Material to process
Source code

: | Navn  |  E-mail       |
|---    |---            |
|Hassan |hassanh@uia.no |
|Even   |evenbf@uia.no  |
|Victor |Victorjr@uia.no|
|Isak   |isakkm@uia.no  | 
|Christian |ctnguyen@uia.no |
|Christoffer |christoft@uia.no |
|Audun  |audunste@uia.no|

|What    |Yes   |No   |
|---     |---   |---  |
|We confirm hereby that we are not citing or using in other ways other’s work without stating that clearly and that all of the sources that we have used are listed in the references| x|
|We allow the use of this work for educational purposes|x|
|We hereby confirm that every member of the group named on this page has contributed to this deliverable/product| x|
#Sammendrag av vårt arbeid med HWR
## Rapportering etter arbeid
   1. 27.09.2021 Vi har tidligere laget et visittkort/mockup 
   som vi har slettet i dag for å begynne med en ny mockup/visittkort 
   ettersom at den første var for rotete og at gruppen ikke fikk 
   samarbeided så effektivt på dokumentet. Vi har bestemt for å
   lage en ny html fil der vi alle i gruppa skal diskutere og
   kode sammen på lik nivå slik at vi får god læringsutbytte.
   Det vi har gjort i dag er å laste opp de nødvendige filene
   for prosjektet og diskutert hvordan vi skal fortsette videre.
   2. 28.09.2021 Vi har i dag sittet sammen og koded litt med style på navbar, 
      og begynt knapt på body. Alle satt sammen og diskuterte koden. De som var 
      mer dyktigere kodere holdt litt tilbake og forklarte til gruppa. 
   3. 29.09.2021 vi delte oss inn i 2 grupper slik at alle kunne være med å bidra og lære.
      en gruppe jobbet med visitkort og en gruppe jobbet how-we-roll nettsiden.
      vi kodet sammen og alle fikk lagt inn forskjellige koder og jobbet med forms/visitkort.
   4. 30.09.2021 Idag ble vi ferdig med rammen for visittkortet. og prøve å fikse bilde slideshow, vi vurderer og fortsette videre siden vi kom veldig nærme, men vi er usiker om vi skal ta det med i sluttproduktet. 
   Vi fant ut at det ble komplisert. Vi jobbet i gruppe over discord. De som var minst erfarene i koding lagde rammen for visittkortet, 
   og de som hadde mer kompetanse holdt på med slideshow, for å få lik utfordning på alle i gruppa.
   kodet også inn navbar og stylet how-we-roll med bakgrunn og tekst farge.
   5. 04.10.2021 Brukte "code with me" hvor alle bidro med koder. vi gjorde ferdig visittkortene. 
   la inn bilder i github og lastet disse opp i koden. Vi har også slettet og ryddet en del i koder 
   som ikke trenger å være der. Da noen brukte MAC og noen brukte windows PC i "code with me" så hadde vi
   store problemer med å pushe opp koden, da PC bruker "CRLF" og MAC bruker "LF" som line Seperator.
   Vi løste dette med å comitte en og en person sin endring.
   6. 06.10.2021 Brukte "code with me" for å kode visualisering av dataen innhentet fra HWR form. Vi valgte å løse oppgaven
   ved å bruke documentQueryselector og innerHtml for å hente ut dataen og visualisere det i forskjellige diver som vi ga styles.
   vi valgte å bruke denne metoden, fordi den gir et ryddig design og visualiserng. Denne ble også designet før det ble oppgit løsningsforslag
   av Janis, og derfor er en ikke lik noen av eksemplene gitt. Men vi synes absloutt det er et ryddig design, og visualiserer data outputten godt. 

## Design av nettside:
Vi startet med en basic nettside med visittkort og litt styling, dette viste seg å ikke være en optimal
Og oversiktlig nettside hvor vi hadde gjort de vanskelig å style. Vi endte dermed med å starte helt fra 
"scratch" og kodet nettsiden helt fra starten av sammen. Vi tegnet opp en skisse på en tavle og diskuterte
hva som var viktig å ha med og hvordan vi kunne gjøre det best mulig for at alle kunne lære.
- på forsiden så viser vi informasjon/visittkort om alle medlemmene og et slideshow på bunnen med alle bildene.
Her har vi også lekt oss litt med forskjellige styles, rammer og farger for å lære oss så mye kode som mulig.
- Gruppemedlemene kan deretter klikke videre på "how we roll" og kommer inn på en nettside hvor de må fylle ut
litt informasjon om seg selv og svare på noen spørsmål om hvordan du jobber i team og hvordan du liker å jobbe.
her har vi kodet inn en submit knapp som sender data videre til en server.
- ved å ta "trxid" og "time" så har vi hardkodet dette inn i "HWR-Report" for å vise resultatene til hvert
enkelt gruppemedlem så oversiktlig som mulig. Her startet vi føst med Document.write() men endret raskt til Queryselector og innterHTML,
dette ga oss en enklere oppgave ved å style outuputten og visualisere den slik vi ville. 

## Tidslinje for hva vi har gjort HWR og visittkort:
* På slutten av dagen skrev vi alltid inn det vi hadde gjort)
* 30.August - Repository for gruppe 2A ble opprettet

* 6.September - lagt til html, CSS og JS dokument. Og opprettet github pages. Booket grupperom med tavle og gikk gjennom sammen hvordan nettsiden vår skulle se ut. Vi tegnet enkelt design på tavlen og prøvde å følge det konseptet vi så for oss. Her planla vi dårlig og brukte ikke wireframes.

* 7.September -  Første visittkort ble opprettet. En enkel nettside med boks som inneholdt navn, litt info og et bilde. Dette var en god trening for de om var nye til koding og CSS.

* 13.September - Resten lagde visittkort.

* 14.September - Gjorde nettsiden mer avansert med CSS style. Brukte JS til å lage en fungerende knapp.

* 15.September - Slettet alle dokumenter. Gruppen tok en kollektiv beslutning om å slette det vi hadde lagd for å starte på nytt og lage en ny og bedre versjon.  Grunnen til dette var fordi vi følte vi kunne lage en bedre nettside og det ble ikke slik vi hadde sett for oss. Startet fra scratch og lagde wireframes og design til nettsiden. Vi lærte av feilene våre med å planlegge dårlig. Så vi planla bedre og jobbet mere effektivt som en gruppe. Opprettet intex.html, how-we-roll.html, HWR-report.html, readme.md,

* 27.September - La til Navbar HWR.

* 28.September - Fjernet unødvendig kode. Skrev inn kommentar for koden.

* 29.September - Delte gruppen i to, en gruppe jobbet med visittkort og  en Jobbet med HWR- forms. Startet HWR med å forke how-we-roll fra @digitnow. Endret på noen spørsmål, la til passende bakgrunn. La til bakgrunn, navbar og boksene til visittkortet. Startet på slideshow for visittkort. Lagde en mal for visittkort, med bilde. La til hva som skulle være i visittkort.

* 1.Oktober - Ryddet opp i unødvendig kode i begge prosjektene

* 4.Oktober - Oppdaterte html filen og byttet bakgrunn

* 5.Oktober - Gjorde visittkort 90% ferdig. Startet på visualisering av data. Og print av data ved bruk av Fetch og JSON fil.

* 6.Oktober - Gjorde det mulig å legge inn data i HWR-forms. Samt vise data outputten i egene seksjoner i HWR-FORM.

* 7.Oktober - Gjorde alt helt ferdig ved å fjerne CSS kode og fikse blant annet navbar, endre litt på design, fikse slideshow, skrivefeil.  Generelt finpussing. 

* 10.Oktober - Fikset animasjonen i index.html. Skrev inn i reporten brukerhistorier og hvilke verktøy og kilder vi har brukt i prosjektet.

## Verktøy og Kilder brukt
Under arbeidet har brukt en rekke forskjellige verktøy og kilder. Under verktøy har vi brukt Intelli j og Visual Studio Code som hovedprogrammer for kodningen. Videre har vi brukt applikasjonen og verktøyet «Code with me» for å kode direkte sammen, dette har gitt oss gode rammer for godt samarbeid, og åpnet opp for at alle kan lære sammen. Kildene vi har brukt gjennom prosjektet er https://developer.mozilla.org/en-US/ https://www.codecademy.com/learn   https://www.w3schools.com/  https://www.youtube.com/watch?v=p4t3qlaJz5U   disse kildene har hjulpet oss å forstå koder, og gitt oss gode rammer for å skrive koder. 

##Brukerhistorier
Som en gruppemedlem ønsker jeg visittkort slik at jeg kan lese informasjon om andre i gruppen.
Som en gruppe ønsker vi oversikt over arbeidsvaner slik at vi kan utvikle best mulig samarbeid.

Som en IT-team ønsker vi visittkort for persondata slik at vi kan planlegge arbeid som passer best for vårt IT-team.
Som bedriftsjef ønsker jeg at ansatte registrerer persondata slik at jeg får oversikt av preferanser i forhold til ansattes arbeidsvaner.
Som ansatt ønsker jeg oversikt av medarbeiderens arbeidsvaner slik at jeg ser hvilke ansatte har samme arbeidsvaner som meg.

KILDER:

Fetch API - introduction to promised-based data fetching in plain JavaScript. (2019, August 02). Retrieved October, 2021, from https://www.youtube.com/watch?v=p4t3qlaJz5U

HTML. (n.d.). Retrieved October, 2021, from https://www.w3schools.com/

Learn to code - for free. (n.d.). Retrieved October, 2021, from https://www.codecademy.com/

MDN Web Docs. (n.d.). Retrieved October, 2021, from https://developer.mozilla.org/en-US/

Work to complete
When a line of the records includes "helt", that line belongs in the answer.

Result below
Og oversiktlig nettside hvor vi hadde gjort de vanskelig å style. Vi endte dermed med å starte helt fra 
"scratch" og kodet nettsiden helt fra starten av sammen. Vi tegnet opp en skisse på en tavle og diskuterte
* 7.Oktober - Gjorde alt helt ferdig ved å fjerne CSS kode og fikse blant annet navbar, endre litt på design, fikse slideshow, skrivefeil.  Generelt finpussing. 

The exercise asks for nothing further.